- [WHAT TO DO]
The records that follow are to be printed exactly, with no images.
+++ INFORMATION GIVEN +++
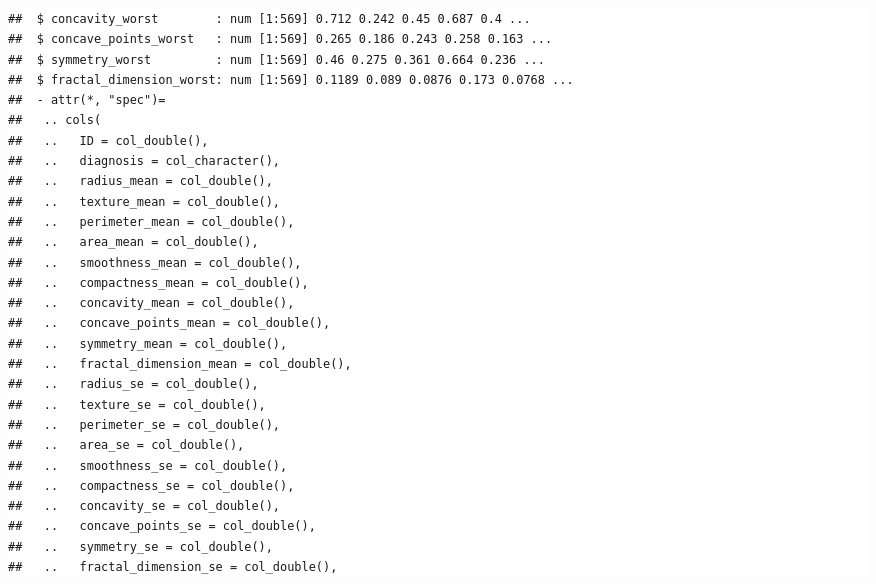     ##  $ concavity_worst        : num [1:569] 0.712 0.242 0.45 0.687 0.4 ...
    ##  $ concave_points_worst   : num [1:569] 0.265 0.186 0.243 0.258 0.163 ...
    ##  $ symmetry_worst         : num [1:569] 0.46 0.275 0.361 0.664 0.236 ...
    ##  $ fractal_dimension_worst: num [1:569] 0.1189 0.089 0.0876 0.173 0.0768 ...
    ##  - attr(*, "spec")=
    ##   .. cols(
    ##   ..   ID = col_double(),
    ##   ..   diagnosis = col_character(),
    ##   ..   radius_mean = col_double(),
    ##   ..   texture_mean = col_double(),
    ##   ..   perimeter_mean = col_double(),
    ##   ..   area_mean = col_double(),
    ##   ..   smoothness_mean = col_double(),
    ##   ..   compactness_mean = col_double(),
    ##   ..   concavity_mean = col_double(),
    ##   ..   concave_points_mean = col_double(),
    ##   ..   symmetry_mean = col_double(),
    ##   ..   fractal_dimension_mean = col_double(),
    ##   ..   radius_se = col_double(),
    ##   ..   texture_se = col_double(),
    ##   ..   perimeter_se = col_double(),
    ##   ..   area_se = col_double(),
    ##   ..   smoothness_se = col_double(),
    ##   ..   compactness_se = col_double(),
    ##   ..   concavity_se = col_double(),
    ##   ..   concave_points_se = col_double(),
    ##   ..   symmetry_se = col_double(),
    ##   ..   fractal_dimension_se = col_double(),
+++
- [EXERCISE OUTPUT]
     ##  $ concavity_worst        : num [1:569] 0.712 0.242 0.45 0.687 0.4 ...
    ##  $ concave_points_worst   : num [1:569] 0.265 0.186 0.243 0.258 0.163 ...
    ##  $ symmetry_worst         : num [1:569] 0.46 0.275 0.361 0.664 0.236 ...
    ##  $ fractal_dimension_worst: num [1:569] 0.1189 0.089 0.0876 0.173 0.0768 ...
    ##  - attr(*, "spec")=
    ##   .. cols(
    ##   ..   ID = col_double(),
    ##   ..   diagnosis = col_character(),
    ##   ..   radius_mean = col_double(),
    ##   ..   texture_mean = col_double(),
    ##   ..   perimeter_mean = col_double(),
    ##   ..   area_mean = col_double(),
    ##   ..   smoothness_mean = col_double(),
    ##   ..   compactness_mean = col_double(),
    ##   ..   concavity_mean = col_double(),
    ##   ..   concave_points_mean = col_double(),
    ##   ..   symmetry_mean = col_double(),
    ##   ..   fractal_dimension_mean = col_double(),
    ##   ..   radius_se = col_double(),
    ##   ..   texture_se = col_double(),
    ##   ..   perimeter_se = col_double(),
    ##   ..   area_se = col_double(),
    ##   ..   smoothness_se = col_double(),
    ##   ..   compactness_se = col_double(),
    ##   ..   concavity_se = col_double(),
    ##   ..   concave_points_se = col_double(),
    ##   ..   symmetry_se = col_double(),
    ##   ..   fractal_dimension_se = col_double(),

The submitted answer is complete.